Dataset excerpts
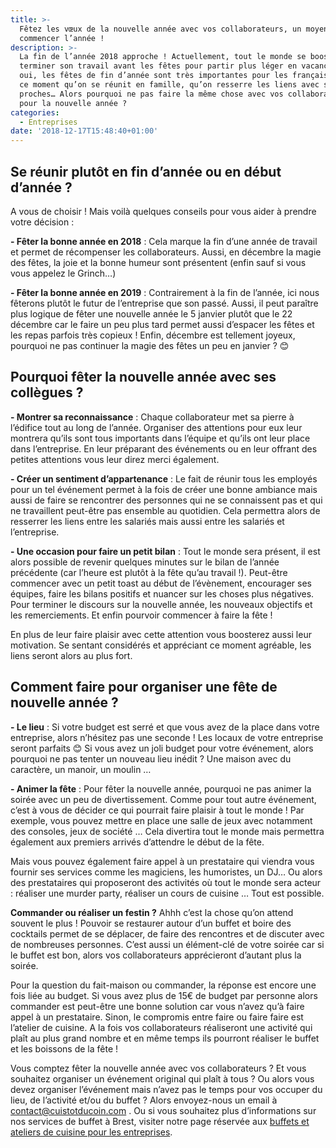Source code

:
 ```yaml
---
title: >-
  Fêtez les vœux de la nouvelle année avec vos collaborateurs, un moyen de bien
  commencer l’année !
description: >-
  La fin de l’année 2018 approche ! Actuellement, tout le monde se boost pour
  terminer son travail avant les fêtes pour partir plus léger en vacances ! Car
  oui, les fêtes de fin d’année sont très importantes pour les français. C’est à
  ce moment qu’on se réunit en famille, qu’on resserre les liens avec ses
  proches… Alors pourquoi ne pas faire la même chose avec vos collaborateurs
  pour la nouvelle année ? 
categories:
  - Entreprises
date: '2018-12-17T15:48:40+01:00'
---
```

## Se réunir plutôt en fin d’année ou en début d’année ?

A vous de choisir ! Mais voilà quelques conseils pour vous aider à prendre votre décision :

**\- Fêter la bonne année en 2018** : Cela marque la fin d’une année de travail et permet de récompenser les collaborateurs. Aussi, en décembre la magie des fêtes, la joie et la bonne humeur sont présentent (enfin sauf si vous vous appelez le Grinch…) 

**\- Fêter la bonne année en 2019** : Contrairement à la fin de l’année, ici nous fêterons plutôt le futur de l’entreprise que son passé. Aussi, il peut paraître plus logique de fêter une nouvelle année le 5 janvier plutôt que le 22 décembre car le faire un peu plus tard permet aussi d’espacer les fêtes et les repas parfois très copieux ! Enfin, décembre est tellement joyeux, pourquoi ne pas continuer la magie des fêtes un peu en janvier ? 😊



## Pourquoi fêter la nouvelle année avec ses collègues ?

**\- Montrer sa reconnaissance** : Chaque collaborateur met sa pierre à l’édifice tout au long de l’année. Organiser des attentions pour eux leur montrera qu’ils sont tous importants dans l’équipe et qu’ils ont leur place dans l’entreprise. En leur préparant des événements ou en leur offrant des petites attentions vous leur direz merci également. 

**\- Créer un sentiment d’appartenance** : Le fait de réunir tous les employés pour un tel événement permet à la fois de créer une bonne ambiance mais aussi de faire se rencontrer des personnes qui ne se connaissent pas et qui ne travaillent peut-être pas ensemble au quotidien. Cela permettra alors de resserrer les liens entre les salariés mais aussi entre les salariés et l’entreprise.

**\- Une occasion pour faire un petit bilan** : Tout le monde sera présent, il est alors possible de revenir quelques minutes sur le bilan de l’année précédente (car l’heure est plutôt à la fête qu’au travail !). Peut-être commencer avec un petit toast au début de l’évènement, encourager ses équipes, faire les bilans positifs et nuancer sur les choses plus négatives. Pour terminer le discours sur la nouvelle année, les nouveaux objectifs et les remerciements. Et enfin pourvoir commencer à faire la fête !

En plus de leur faire plaisir avec cette attention vous boosterez aussi leur motivation. Se sentant considérés et appréciant ce moment agréable, les liens seront alors au plus fort.

## Comment faire pour organiser une fête de nouvelle année ?

**\- Le lieu** : Si votre budget est serré et que vous avez de la place dans votre entreprise, alors n’hésitez pas une seconde ! Les locaux de votre entreprise seront parfaits 😊 Si vous avez un joli budget pour votre événement, alors pourquoi ne pas tenter un nouveau lieu inédit ? Une maison avec du caractère, un manoir, un moulin …

**\- Animer la fête** : Pour fêter la nouvelle année, pourquoi ne pas animer la soirée avec un peu de divertissement. Comme pour tout autre événement, c’est à vous de décider ce qui pourrait faire plaisir à tout le monde ! Par exemple, vous pouvez mettre en place une salle de jeux avec notamment des consoles, jeux de société … Cela divertira tout le monde mais permettra également aux premiers arrivés d’attendre le début de la fête. 

Mais vous pouvez également faire appel à un prestataire qui viendra vous fournir ses services comme les magiciens, les humoristes, un DJ… Ou alors des prestataires qui proposeront des activités où tout le monde sera acteur : réaliser une murder party, réaliser un cours de cuisine … Tout est possible.

**Commander ou réaliser un festin ?** Ahhh c’est la chose qu’on attend souvent le plus ! Pouvoir se restaurer autour d’un buffet et boire des cocktails permet de se déplacer, de faire des rencontres et de discuter avec de nombreuses personnes. C’est aussi un élément-clé de votre soirée car si le buffet est bon, alors vos collaborateurs apprécieront d’autant plus la soirée. 

Pour la question du fait-maison ou commander, la réponse est encore une fois liée au budget. Si vous avez plus de 15€ de budget par personne alors commander est peut-être une bonne solution car vous n’avez qu’à faire appel à un prestataire. Sinon, le compromis entre faire ou faire faire est l’atelier de cuisine. A la fois vos collaborateurs réaliseront une activité qui plaît au plus grand nombre et en même temps ils pourront réaliser le buffet et les boissons de la fête !



Vous comptez fêter la nouvelle année avec vos collaborateurs ? Et vous souhaitez organiser un événement original qui plaît à tous ? Ou alors vous devez organiser l’événement mais n’avez pas le temps pour vos occuper du lieu, de l’activité et/ou du buffet ? Alors envoyez-nous un email à contact@cuistotducoin.com . Ou si vous souhaitez plus d’informations sur nos services de buffet à Brest, visiter notre page réservée aux [buffets et ateliers de cuisine pour les entreprises](https://www.cuistotducoin.com/business).
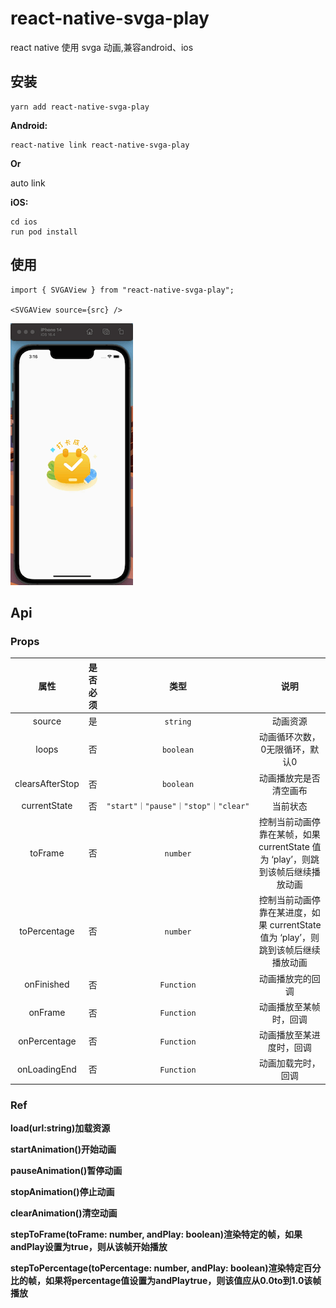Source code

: # react-native-svga-play

react native 使用 svga 动画,兼容android、ios

## 安装

```
yarn add react-native-svga-play
```



**Android:**

```
react-native link react-native-svga-play
```
**Or**

auto link


**iOS:**

```
cd ios
run pod install
```

## 使用

```tsx
import { SVGAView } from "react-native-svga-play";

<SVGAView source={src} />

```
![img](./daka.gif)

## Api
### Props
|属性|是否必须|类型| 说明|  
|:----:|:----:|:----:|:----:|
| source  | 是 | `string` | 动画资源
| loops  | 否 |`boolean` | 动画循环次数，0无限循环，默认0
| clearsAfterStop  | 否 |`boolean` | 动画播放完是否清空画布
| currentState  | 否 |`"start"｜"pause"｜"stop"｜"clear"` | 当前状态
| toFrame  | 否 |`number` | 控制当前动画停靠在某帧，如果 currentState 值为 ‘play’，则跳到该帧后继续播放动画
| toPercentage  | 否 |`number` | 控制当前动画停靠在某进度，如果 currentState 值为 ‘play’，则跳到该帧后继续播放动画
| onFinished  | 否 |`Function` | 动画播放完的回调
| onFrame  | 否 |`Function` | 动画播放至某帧时，回调
| onPercentage  | 否 |`Function` | 动画播放至某进度时，回调
| onLoadingEnd  | 否 |`Function` | 动画加载完时，回调

### Ref
**load(url:string)加载资源**  

**startAnimation()开始动画**

**pauseAnimation()暂停动画**

**stopAnimation()停止动画**

**clearAnimation()清空动画**

**stepToFrame(toFrame: number, andPlay: boolean)渲染特定的帧，如果andPlay设置为true，则从该帧开始播放**

**stepToPercentage(toPercentage: number, andPlay: boolean)渲染特定百分比的帧，如果将percentage值设置为andPlaytrue，则该值应从0.0to到1.0该帧播放**


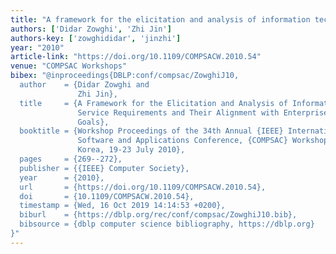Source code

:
 ```yaml
---
title: "A framework for the elicitation and analysis of information technology service requirements and their alignment with enterprise business goals"
authors: ['Didar Zowghi', 'Zhi Jin']
authors-key: ['zowghididar', 'jinzhi']
year: "2010"
article-link: "https://doi.org/10.1109/COMPSACW.2010.54"
venue: "COMPSAC Workshops"
bibex: "@inproceedings{DBLP:conf/compsac/ZowghiJ10,
  author    = {Didar Zowghi and
               Zhi Jin},
  title     = {A Framework for the Elicitation and Analysis of Information Technology
               Service Requirements and Their Alignment with Enterprise Business
               Goals},
  booktitle = {Workshop Proceedings of the 34th Annual {IEEE} International Computer
               Software and Applications Conference, {COMPSAC} Workshops 2010, Seoul,
               Korea, 19-23 July 2010},
  pages     = {269--272},
  publisher = {{IEEE} Computer Society},
  year      = {2010},
  url       = {https://doi.org/10.1109/COMPSACW.2010.54},
  doi       = {10.1109/COMPSACW.2010.54},
  timestamp = {Wed, 16 Oct 2019 14:14:53 +0200},
  biburl    = {https://dblp.org/rec/conf/compsac/ZowghiJ10.bib},
  bibsource = {dblp computer science bibliography, https://dblp.org}
}"
---
```

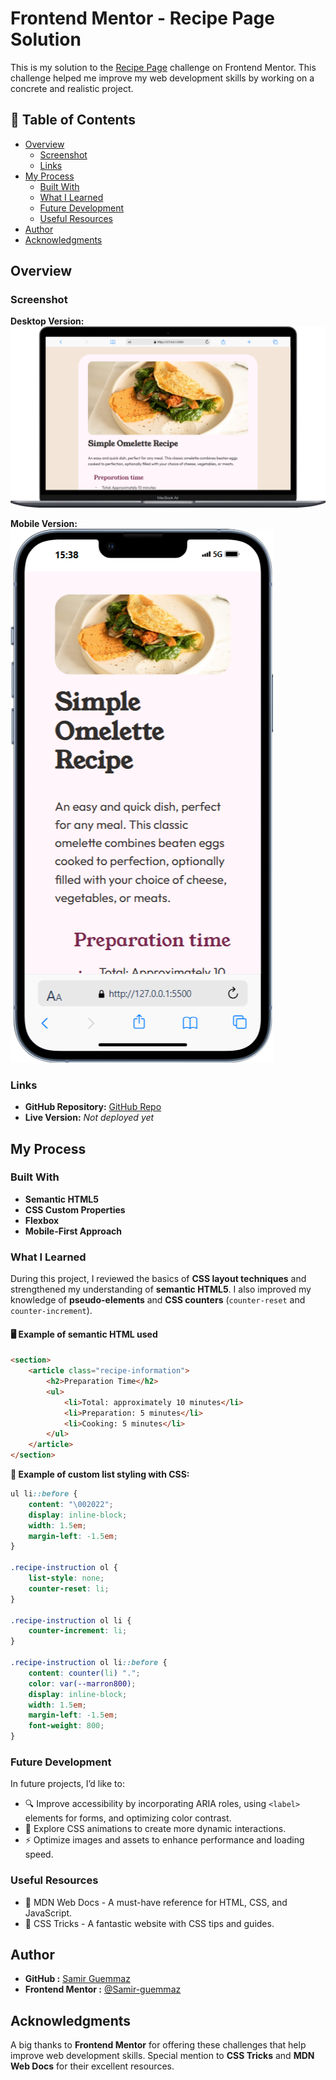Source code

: # Frontend Mentor - Recipe Page Solution

This is my solution to the [Recipe Page](https://www.frontendmentor.io/challenges/recipe-page-KiTsR8QQKm) challenge on Frontend Mentor.
This challenge helped me improve my web development skills by working on a concrete and realistic project.

## 📌 Table of Contents

- [Overview](#overview)
  - [Screenshot](#screenshot)
  - [Links](#links)
- [My Process](#my-process)
  - [Built With](#built-with)
  - [What I Learned](#what-i-learned)
  - [Future Development](#future-development)
  - [Useful Resources](#useful-resources)
- [Author](#author)
- [Acknowledgments](#acknowledgments)

## Overview

### Screenshot

**Desktop Version:**
![Desktop Screenshot](./doc/design/mydesign/desktop-design.png)

**Mobile Version:**
![Mobile Screenshot](./doc/design/mydesign/mobile-design.png)

### Links

- **GitHub Repository:** [GitHub Repo](https://github.com/Samir-guemmaz/FrontEnd-Recipe-Page-Main)
- **Live Version:** _Not deployed yet_

## My Process

### Built With

- **Semantic HTML5**
- **CSS Custom Properties**
- **Flexbox**
- **Mobile-First Approach**

### What I Learned

During this project, I reviewed the basics of **CSS layout techniques** and strengthened my understanding of **semantic HTML5**.
I also improved my knowledge of **pseudo-elements** and **CSS counters** (`counter-reset` and `counter-increment`).

#### 🖥️ Example of semantic HTML used

```html
<section>
    <article class="recipe-information">
        <h2>Preparation Time</h2>
        <ul>
            <li>Total: approximately 10 minutes</li>
            <li>Preparation: 5 minutes</li>
            <li>Cooking: 5 minutes</li>
        </ul>
    </article>
</section>
```

**🎨 Example of custom list styling with CSS:**

```css
ul li::before {
    content: "\002022";
    display: inline-block;
    width: 1.5em;
    margin-left: -1.5em;
}

.recipe-instruction ol {
    list-style: none;
    counter-reset: li;
}

.recipe-instruction ol li {
    counter-increment: li;
}

.recipe-instruction ol li::before {
    content: counter(li) ".";
    color: var(--marron800);
    display: inline-block;
    width: 1.5em;
    margin-left: -1.5em;
    font-weight: 800;
}
```

### Future Development

In future projects, I’d like to:

- 🔍 Improve accessibility by incorporating ARIA roles, using ```<label>``` elements for forms, and optimizing color contrast.
- 🎨 Explore CSS animations to create more dynamic interactions.
- ⚡ Optimize images and assets to enhance performance and loading speed.

### Useful Resources

- 📖 MDN Web Docs - A must-have reference for HTML, CSS, and JavaScript.
- 🎨 CSS Tricks - A fantastic website with CSS tips and guides.

## Author

- **GitHub :** [Samir Guemmaz](https://github.com/Samir-guemmaz)
- **Frontend Mentor :** [@Samir-guemmaz](https://www.frontendmentor.io/profile/Samir-guemmaz)

## Acknowledgments

A big thanks to **Frontend Mentor** for offering these challenges that help improve web development skills.
Special mention to **CSS Tricks** and **MDN Web Docs** for their excellent resources.
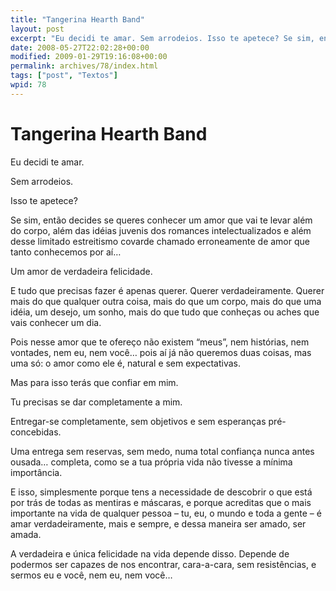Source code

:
 ```yaml
---
title: "Tangerina Hearth Band"
layout: post
excerpt: "Eu decidi te amar. Sem arrodeios. Isso te apetece? Se sim, então decides se queres conhecer um amor que vai te levar além do corpo, além das idéias juvenis dos romances intelectualizados e além desse limitado estreitismo covarde chamado erroneamente de amor que tanto conhecemos por aí… Um amor de verdadeira felicidade. E tudo que […]"
date: 2008-05-27T22:02:28+00:00
modified: 2009-01-29T19:16:08+00:00
permalink: archives/78/index.html
tags: ["post", "Textos"]
wpid: 78
---
```


# Tangerina Hearth Band

Eu decidi te amar.

Sem arrodeios.

Isso te apetece?

Se sim, então decides se queres conhecer um amor que vai te levar além do corpo, além das idéias juvenis dos romances intelectualizados e além desse limitado estreitismo covarde chamado erroneamente de amor que tanto conhecemos por aí…

Um amor de verdadeira felicidade.

E tudo que precisas fazer é apenas querer. Querer verdadeiramente. Querer mais do que qualquer outra coisa, mais do que um corpo, mais do que uma idéia, um desejo, um sonho, mais do que tudo que conheças ou aches que vais conhecer um dia.

Pois nesse amor que te ofereço não existem “meus”, nem histórias, nem vontades, nem eu, nem você… pois aí já não queremos duas coisas, mas uma só: o amor como ele é, natural e sem expectativas.

Mas para isso terás que confiar em mim.

Tu precisas se dar completamente a mim.

Entregar-se completamente, sem objetivos e sem esperanças pré-concebidas.

Uma entrega sem reservas, sem medo, numa total confiança nunca antes ousada… completa, como se a tua própria vida não tivesse a mínima importância.

E isso, simplesmente porque tens a necessidade de descobrir o que está por trás de todas as mentiras e máscaras, e porque acreditas que o mais importante na vida de qualquer pessoa – tu, eu, o mundo e toda a gente – é amar verdadeiramente, mais e sempre, e dessa maneira ser amado, ser amada.

A verdadeira e única felicidade na vida depende disso. Depende de podermos ser capazes de nos encontrar, cara-a-cara, sem resistências, e sermos eu e você, nem eu, nem você…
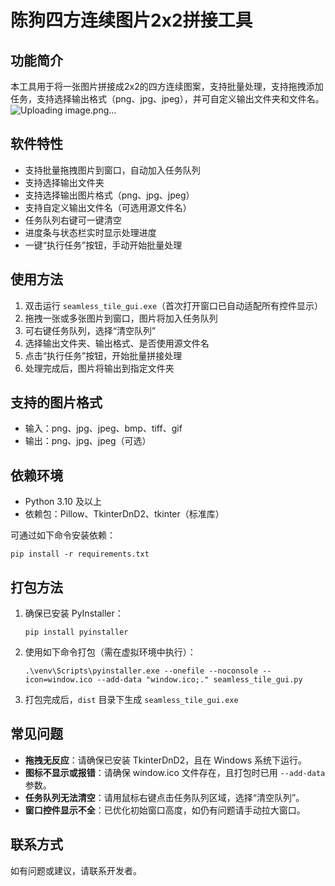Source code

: # 陈狗四方连续图片2x2拼接工具

## 功能简介
本工具用于将一张图片拼接成2x2的四方连续图案，支持批量处理，支持拖拽添加任务，支持选择输出格式（png、jpg、jpeg），并可自定义输出文件夹和文件名。
![Uploading image.png…]()

## 软件特性
- 支持批量拖拽图片到窗口，自动加入任务队列
- 支持选择输出文件夹
- 支持选择输出图片格式（png、jpg、jpeg）
- 支持自定义输出文件名（可选用源文件名）
- 任务队列右键可一键清空
- 进度条与状态栏实时显示处理进度
- 一键“执行任务”按钮，手动开始批量处理

## 使用方法
1. 双击运行 `seamless_tile_gui.exe`（首次打开窗口已自动适配所有控件显示）
2. 拖拽一张或多张图片到窗口，图片将加入任务队列
3. 可右键任务队列，选择“清空队列”
4. 选择输出文件夹、输出格式、是否使用源文件名
5. 点击“执行任务”按钮，开始批量拼接处理
6. 处理完成后，图片将输出到指定文件夹

## 支持的图片格式
- 输入：png、jpg、jpeg、bmp、tiff、gif
- 输出：png、jpg、jpeg（可选）

## 依赖环境
- Python 3.10 及以上
- 依赖包：Pillow、TkinterDnD2、tkinter（标准库）

可通过如下命令安装依赖：
```
pip install -r requirements.txt
```

## 打包方法
1. 确保已安装 PyInstaller：
   ```
   pip install pyinstaller
   ```
2. 使用如下命令打包（需在虚拟环境中执行）：
   ```
   .\venv\Scripts\pyinstaller.exe --onefile --noconsole --icon=window.ico --add-data "window.ico;." seamless_tile_gui.py
   ```
3. 打包完成后，`dist` 目录下生成 `seamless_tile_gui.exe`

## 常见问题
- **拖拽无反应**：请确保已安装 TkinterDnD2，且在 Windows 系统下运行。
- **图标不显示或报错**：请确保 window.ico 文件存在，且打包时已用 `--add-data` 参数。
- **任务队列无法清空**：请用鼠标右键点击任务队列区域，选择“清空队列”。
- **窗口控件显示不全**：已优化初始窗口高度，如仍有问题请手动拉大窗口。

## 联系方式
如有问题或建议，请联系开发者。 
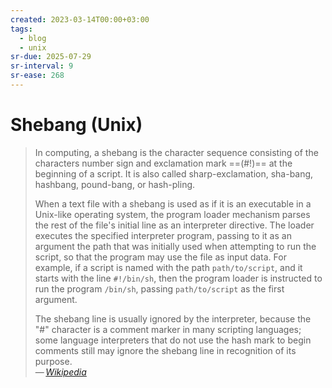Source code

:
 ```yaml
---
created: 2023-03-14T00:00+03:00
tags:
  - blog
  - unix
sr-due: 2025-07-29
sr-interval: 9
sr-ease: 268
---
```


# Shebang (Unix)

> In computing, a shebang is the character sequence consisting of the characters number sign and exclamation mark ==(#!)== at the beginning of a script. It is also called sharp-exclamation, sha-bang, hashbang, pound-bang, or hash-pling.
>
> When a text file with a shebang is used as if it is an executable in a Unix-like operating system, the program loader mechanism parses the rest of the file's initial line as an interpreter directive. The loader executes the specified interpreter program, passing to it as an argument the path that was initially used when attempting to run the script, so that the program may use the file as input data. For example, if a script is named with the path `path/to/script`, and it starts with the line `#!/bin/sh`, then the program loader is instructed to run the program `/bin/sh`, passing `path/to/script` as the first argument.
>
> The shebang line is usually ignored by the interpreter, because the "#" character is a comment marker in many scripting languages; some language interpreters that do not use the hash mark to begin comments still may ignore the shebang line in recognition of its purpose.\
> — <cite>[Wikipedia](https://en.wikipedia.org/wiki/Shebang_(Unix))</cite>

> **YOUR TASK**: If a line of the records includes the string "você", copy it out.

> **SOLUTION BELOW**:
Pois nesse amor que te ofereço não existem “meus”, nem histórias, nem vontades, nem eu, nem você… pois aí já não queremos duas coisas, mas uma só: o amor como ele é, natural e sem expectativas.
A verdadeira e única felicidade na vida depende disso. Depende de podermos ser capazes de nos encontrar, cara-a-cara, sem resistências, e sermos eu e você, nem eu, nem você…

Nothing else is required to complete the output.